1975 - Issac Lora v. The Board of Education New York
This landmark case was a class action against the New York Public School system.
The Plaintiff claimed that the constitutional rights of the students in the Civil Rights Act of 1964 were being violated during procedures and at the facilities.
The defendant, New York Public Schools argued that there was lack of funds which hindered the procedures and facilities. The court ruled that in fact students rights were being violated and that they were being racially discriminated. The court also ordered for teachers to be retrained.
This ruling has supported the needs of students with disabilities by making sure school districts are treating students fairly and allowing due process.
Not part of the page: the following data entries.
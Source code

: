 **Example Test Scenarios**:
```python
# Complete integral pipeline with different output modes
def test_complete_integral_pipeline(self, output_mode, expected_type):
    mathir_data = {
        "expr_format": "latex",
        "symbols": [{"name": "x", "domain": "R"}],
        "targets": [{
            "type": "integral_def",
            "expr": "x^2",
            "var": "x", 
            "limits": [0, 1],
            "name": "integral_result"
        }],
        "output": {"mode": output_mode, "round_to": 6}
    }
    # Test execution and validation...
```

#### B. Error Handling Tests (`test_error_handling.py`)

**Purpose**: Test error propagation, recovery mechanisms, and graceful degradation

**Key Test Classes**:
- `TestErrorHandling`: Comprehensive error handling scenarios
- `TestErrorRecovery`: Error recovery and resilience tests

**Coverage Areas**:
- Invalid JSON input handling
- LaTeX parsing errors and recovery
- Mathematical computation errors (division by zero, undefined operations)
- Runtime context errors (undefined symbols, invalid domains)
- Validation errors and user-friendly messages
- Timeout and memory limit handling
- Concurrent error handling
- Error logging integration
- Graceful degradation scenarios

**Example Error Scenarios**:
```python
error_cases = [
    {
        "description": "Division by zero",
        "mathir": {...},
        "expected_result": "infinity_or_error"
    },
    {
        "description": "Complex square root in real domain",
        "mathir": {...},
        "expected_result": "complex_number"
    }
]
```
This landmark case involved a student with a disability attending a religious school. Under IDEA because the parents chose to have their child attend that school, they will not receive the full services as they would in public school. The student will receive some services.
The plaintiff, K.R. 's mother, enrolled her in a private school after being informed the student would not receive services in the private school.
The defendant believed that the student was not entitled to a publicly funded service after the parent has decided on private schooling.
In the first court ruling, the public school was required to provide the service to the child. After an appeal, the court ruled that because private schools are governed differently than public schools, that school is responsible for the services that child needs. Once the public school has offered a service and the parent chooses another option, the public school has done what they are supposed to do and is no longer obligated.
This ruling has supported the needs of students with disabilities by making it fair for students to receive services. If a parent decides to send their child to a private school, it would not be fair that the student also receives publicly funded services and private education.